* _Task prompt_
Write out each line of the entries below that holds the word "includegraphics".

* _The input_

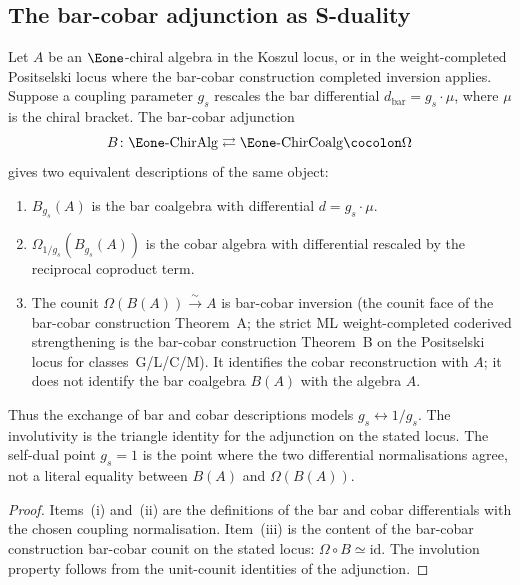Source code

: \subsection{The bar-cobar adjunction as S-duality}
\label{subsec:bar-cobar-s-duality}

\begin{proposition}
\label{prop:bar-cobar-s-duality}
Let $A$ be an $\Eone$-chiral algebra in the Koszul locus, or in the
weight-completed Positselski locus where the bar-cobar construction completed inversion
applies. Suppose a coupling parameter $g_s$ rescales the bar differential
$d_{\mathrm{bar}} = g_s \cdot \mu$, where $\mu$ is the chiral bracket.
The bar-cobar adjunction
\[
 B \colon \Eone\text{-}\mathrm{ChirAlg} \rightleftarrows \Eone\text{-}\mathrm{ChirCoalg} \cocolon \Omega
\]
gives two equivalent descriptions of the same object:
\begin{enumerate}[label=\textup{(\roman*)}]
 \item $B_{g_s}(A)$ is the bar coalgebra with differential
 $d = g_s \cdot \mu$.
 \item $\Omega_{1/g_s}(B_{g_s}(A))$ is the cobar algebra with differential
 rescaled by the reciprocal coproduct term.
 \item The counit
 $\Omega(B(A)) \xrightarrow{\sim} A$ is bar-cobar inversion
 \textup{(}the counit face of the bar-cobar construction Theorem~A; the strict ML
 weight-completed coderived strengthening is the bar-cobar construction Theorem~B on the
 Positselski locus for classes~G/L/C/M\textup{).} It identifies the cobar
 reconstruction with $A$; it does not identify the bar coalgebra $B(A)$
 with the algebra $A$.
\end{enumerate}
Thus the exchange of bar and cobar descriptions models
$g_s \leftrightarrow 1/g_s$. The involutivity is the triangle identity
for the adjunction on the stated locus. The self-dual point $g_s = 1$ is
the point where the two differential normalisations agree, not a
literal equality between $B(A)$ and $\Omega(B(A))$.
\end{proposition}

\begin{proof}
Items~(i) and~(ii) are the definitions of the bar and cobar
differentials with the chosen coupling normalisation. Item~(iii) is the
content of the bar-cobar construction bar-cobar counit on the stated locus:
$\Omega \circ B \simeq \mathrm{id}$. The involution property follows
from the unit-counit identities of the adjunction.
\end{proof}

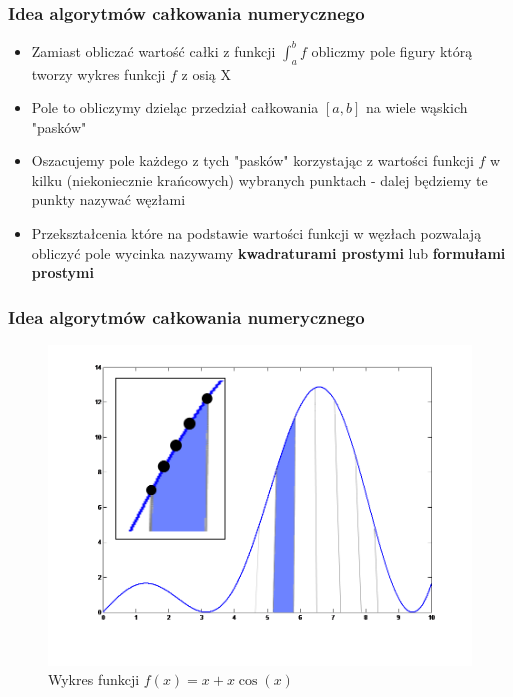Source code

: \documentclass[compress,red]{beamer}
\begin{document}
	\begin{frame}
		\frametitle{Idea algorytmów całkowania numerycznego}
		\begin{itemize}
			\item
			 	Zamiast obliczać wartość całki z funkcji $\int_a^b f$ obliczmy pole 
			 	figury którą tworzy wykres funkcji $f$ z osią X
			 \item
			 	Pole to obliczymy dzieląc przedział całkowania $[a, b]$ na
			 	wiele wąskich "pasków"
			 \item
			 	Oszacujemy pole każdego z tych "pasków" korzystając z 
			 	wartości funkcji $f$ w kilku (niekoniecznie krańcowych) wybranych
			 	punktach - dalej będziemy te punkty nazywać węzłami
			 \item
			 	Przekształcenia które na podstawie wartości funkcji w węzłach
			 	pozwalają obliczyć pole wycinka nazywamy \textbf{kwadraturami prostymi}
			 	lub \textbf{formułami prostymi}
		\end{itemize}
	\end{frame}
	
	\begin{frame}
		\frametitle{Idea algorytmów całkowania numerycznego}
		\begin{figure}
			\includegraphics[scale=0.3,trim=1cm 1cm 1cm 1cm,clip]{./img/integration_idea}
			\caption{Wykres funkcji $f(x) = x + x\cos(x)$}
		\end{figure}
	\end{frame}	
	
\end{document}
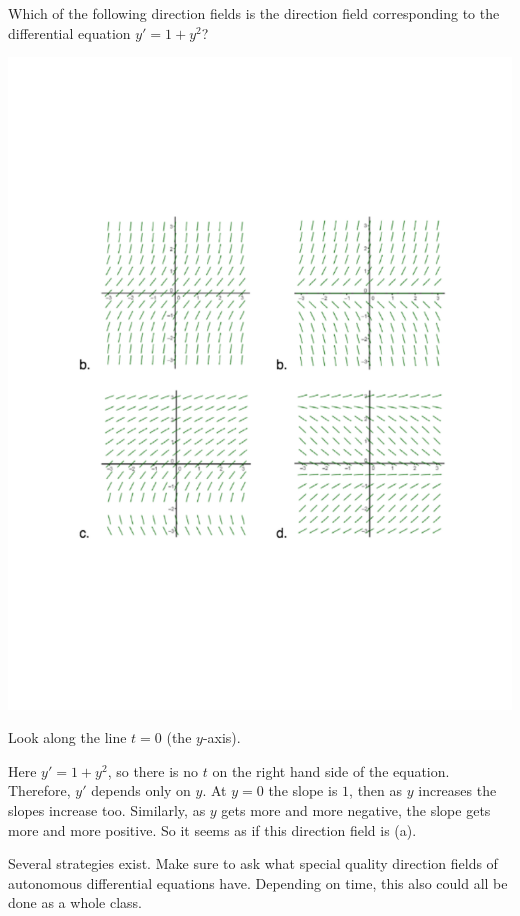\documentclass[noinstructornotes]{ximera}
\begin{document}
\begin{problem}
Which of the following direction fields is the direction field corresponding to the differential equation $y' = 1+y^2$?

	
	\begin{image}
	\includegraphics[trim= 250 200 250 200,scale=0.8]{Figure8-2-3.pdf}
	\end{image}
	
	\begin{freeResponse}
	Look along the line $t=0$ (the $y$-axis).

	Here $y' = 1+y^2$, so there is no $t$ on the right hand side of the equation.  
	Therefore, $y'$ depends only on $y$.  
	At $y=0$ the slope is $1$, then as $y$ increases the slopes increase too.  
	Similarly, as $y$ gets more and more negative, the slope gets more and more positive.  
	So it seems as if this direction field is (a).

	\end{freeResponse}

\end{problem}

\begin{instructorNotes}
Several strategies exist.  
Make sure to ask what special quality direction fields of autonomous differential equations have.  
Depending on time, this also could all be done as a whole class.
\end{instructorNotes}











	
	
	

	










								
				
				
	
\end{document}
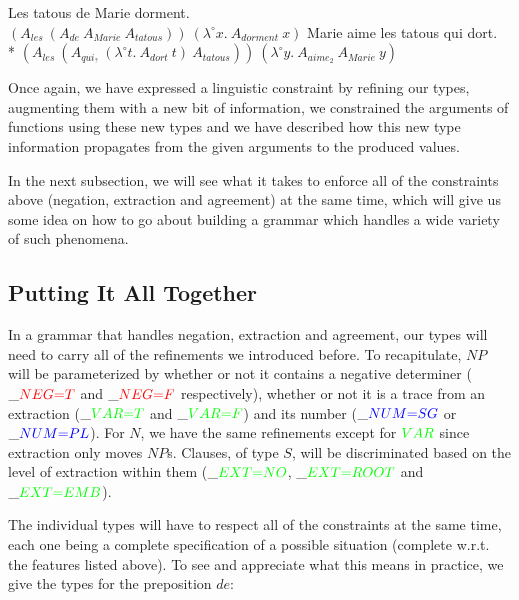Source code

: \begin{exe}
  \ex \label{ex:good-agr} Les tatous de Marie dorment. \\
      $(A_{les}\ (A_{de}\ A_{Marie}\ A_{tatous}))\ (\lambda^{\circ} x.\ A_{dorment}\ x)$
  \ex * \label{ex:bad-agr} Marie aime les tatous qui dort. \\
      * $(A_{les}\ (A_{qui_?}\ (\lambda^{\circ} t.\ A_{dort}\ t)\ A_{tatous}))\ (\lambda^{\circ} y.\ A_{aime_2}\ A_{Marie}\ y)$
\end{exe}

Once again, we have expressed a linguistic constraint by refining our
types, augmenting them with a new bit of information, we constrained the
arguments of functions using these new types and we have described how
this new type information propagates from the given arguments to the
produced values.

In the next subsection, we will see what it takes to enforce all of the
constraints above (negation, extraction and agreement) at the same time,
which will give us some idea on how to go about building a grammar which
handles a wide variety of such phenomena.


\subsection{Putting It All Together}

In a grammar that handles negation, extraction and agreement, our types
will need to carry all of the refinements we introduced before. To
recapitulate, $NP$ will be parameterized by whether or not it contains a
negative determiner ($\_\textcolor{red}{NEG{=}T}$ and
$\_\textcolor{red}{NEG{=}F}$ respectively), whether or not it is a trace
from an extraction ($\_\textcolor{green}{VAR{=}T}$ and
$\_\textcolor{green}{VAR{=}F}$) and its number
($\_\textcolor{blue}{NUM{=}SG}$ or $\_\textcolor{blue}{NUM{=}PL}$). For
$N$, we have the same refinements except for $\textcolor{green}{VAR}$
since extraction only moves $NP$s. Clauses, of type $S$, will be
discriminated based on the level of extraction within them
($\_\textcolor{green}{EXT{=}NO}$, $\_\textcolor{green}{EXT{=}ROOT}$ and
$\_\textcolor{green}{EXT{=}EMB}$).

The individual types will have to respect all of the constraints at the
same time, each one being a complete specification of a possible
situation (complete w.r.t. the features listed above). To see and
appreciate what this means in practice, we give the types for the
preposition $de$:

...

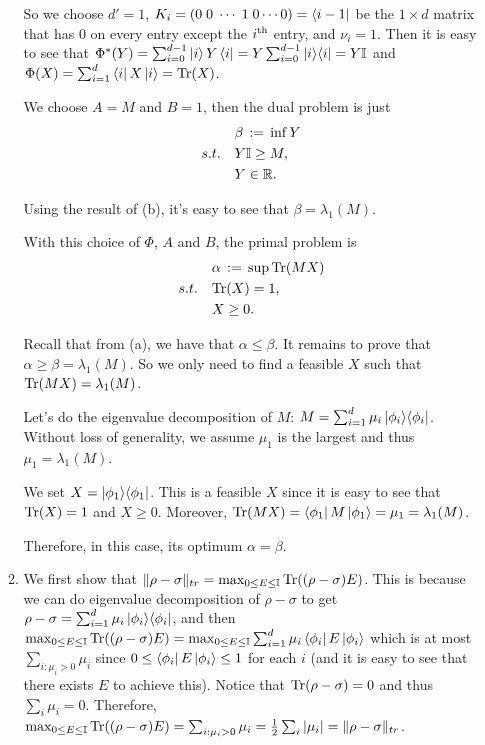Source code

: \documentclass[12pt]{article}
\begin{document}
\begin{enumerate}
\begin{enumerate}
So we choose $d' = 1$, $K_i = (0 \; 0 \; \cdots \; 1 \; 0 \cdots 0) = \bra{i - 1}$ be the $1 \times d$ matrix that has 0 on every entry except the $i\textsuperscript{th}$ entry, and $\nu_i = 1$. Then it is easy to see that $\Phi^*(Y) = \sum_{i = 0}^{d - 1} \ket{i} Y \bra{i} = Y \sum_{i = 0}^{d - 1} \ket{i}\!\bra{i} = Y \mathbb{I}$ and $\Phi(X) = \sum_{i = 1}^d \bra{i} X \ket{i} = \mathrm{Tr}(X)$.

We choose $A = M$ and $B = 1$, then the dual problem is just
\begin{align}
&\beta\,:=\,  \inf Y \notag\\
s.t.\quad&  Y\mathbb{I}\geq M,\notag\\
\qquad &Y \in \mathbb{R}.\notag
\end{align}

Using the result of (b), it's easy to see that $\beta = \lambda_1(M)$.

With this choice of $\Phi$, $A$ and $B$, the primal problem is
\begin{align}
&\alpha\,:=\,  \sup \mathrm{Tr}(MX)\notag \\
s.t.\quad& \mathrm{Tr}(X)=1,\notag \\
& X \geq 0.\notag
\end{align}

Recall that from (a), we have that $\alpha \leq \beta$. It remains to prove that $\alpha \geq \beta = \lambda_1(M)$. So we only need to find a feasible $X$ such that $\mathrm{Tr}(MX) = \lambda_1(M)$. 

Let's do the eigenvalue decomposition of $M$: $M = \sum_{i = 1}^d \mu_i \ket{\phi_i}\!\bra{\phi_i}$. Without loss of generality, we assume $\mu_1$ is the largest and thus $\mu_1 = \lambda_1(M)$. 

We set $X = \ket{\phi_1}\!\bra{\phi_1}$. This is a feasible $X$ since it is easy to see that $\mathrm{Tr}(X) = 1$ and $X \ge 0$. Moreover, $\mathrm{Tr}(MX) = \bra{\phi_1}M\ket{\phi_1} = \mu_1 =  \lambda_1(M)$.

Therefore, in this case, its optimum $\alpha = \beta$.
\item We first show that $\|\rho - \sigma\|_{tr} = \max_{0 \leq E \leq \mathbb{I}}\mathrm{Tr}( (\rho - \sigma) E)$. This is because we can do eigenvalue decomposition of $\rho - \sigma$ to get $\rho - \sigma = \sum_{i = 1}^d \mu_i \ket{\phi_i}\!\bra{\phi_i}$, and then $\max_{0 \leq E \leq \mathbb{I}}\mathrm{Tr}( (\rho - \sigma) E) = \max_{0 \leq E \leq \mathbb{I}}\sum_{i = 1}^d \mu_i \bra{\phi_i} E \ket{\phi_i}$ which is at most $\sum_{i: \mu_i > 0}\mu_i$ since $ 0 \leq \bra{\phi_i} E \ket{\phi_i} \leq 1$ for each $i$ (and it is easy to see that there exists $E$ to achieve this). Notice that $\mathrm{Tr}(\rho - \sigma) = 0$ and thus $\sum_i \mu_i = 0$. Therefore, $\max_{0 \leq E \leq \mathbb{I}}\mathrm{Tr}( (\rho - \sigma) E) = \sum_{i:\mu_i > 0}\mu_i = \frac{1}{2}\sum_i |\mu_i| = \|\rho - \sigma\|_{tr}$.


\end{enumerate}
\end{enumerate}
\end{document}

* _Response area_
			\includegraphics[scale=0.3,trim=1cm 1cm 1cm 1cm,clip]{./img/integration_idea}
	\includegraphics[trim= 250 200 250 200,scale=0.8]{Figure8-2-3.pdf}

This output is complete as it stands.